Untuk Indonesia

Semangat Sumpah Pemuda Hanya Selebrasi Tahunan?

Sekarang, semangat persatuan dan ke-Indonesiaan yang terkandung dalam Sumpah Pemuda agaknya hanya dijadikan selebrasi tahunan tanpa memahami nilai-nilainya.
PEMBACAAN TEKS SUMPAH PEMUDA TERBANYAK: Sejumlah siswa SMP dan SMA mengikuti Gebyar Peringatan Sumpah Pemuda ke-89 Kota Bogor di Lapangan GOR Pajajaran, Kota Bogor, Jawa Barat, Sabtu (28/10). Pengucapan teks Pembukaan UUD 1945, Pancasila dan Sumpah Pemuda yang diikuti sebanyak 15 ribu siswa SD, SMP dan SMA se-Kota Bogor tersebut sekaligus memecahkan Rekor Museum Rekor Dunia Indonesia (MURI) dengan peserta terbanyak. (Foto: Ant/Arif Firmansyah)

Jakarta, (Tagar 29/10/2017) – Sumpah Pemuda yang lahir sebagai hasil keputusan Kongres Pemuda II pada 27-28 Oktober 1928 di Batavia (Jakarta), sejatinya dilakukan untuk mempersatukan organisasi-organisasi pemuda pergerakan kala itu di dalam semangat ke-Indonesiaan.

Isi sumpah pemuda, yakni: "Kami putra dan putri Indonesia mengaku bertumpah darah yang satu, tanah air Indonesia, berbangsa yang satu, bangsa Indonesia, serta menjunjung bahasa persatuan, bahasa Indonesia", diutarakan untuk membakar semangat persatuan di kalangan pemuda untuk meraih cita-cita kemerdekaan.

Sekarang, semangat persatuan dan ke-Indonesiaan yang terkandung dalam Sumpah Pemuda ini, agaknya hanya dijadikan selebrasi tahunan tanpa memahami nilai-nilai yang terkandung di dalamnya.

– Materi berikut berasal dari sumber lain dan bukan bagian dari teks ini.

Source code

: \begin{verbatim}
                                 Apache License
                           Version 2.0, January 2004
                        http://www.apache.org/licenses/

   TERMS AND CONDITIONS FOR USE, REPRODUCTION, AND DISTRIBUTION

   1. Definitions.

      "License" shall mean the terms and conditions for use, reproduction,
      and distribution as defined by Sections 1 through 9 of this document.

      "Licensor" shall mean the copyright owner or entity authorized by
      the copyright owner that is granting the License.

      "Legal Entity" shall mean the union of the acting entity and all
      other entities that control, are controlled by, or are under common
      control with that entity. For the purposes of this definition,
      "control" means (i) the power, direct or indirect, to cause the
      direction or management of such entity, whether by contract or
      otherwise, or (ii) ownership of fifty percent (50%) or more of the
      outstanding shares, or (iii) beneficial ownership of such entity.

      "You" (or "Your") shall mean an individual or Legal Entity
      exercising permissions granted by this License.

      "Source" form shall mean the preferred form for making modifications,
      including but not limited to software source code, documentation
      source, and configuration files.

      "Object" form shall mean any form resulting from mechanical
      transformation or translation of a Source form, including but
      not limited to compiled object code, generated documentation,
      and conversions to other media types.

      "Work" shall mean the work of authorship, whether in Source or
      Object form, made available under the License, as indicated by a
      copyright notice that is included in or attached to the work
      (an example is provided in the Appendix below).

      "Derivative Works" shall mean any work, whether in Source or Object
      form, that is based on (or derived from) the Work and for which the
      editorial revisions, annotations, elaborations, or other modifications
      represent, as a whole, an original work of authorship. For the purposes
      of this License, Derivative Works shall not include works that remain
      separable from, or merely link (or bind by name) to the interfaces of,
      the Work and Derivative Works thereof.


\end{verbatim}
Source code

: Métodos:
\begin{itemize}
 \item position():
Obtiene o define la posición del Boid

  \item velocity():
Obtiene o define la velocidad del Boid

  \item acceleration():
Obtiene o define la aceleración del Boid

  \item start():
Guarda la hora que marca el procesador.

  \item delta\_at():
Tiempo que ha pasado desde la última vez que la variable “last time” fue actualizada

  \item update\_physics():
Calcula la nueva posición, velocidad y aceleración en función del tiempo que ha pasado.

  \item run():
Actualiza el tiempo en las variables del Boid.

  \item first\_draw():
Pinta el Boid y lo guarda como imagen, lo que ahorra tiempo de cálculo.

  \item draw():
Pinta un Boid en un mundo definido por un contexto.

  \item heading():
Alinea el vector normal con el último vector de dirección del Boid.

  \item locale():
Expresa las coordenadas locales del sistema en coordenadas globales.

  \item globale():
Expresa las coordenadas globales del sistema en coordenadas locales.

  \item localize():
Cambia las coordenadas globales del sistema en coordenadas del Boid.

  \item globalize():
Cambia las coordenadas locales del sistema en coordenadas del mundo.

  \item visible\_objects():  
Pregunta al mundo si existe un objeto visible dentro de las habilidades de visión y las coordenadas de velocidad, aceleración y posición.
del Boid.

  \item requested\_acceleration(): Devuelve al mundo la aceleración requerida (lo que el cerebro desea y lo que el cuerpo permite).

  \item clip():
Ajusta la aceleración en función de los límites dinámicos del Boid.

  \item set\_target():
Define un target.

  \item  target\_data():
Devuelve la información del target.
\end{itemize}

Alih-alih menjalin persatuan, belakangan nuansa perbedaan justru lebih mengemuka di tatanan kehidupan berbangsa bernegara. Kenyataan ini tentu bukan untuk mendorong kita menjadi pribadi-pribadi yang pesimistis, melainkan guna menjadi cermin dan cambuk yang mampu membuat kita sadar dan mengevaluasi kesalahan yang terjadi.

Menghalalkan Segala Cara

Ada beberapa indikator betapa nilai-nilai persatuan yang dulu digelorakan pemuda kini dapat dikatakan luntur dilumat perkembangan zaman. Salah satunya dengan menyimak cerita-cerita masyarakat, para orang tua kita.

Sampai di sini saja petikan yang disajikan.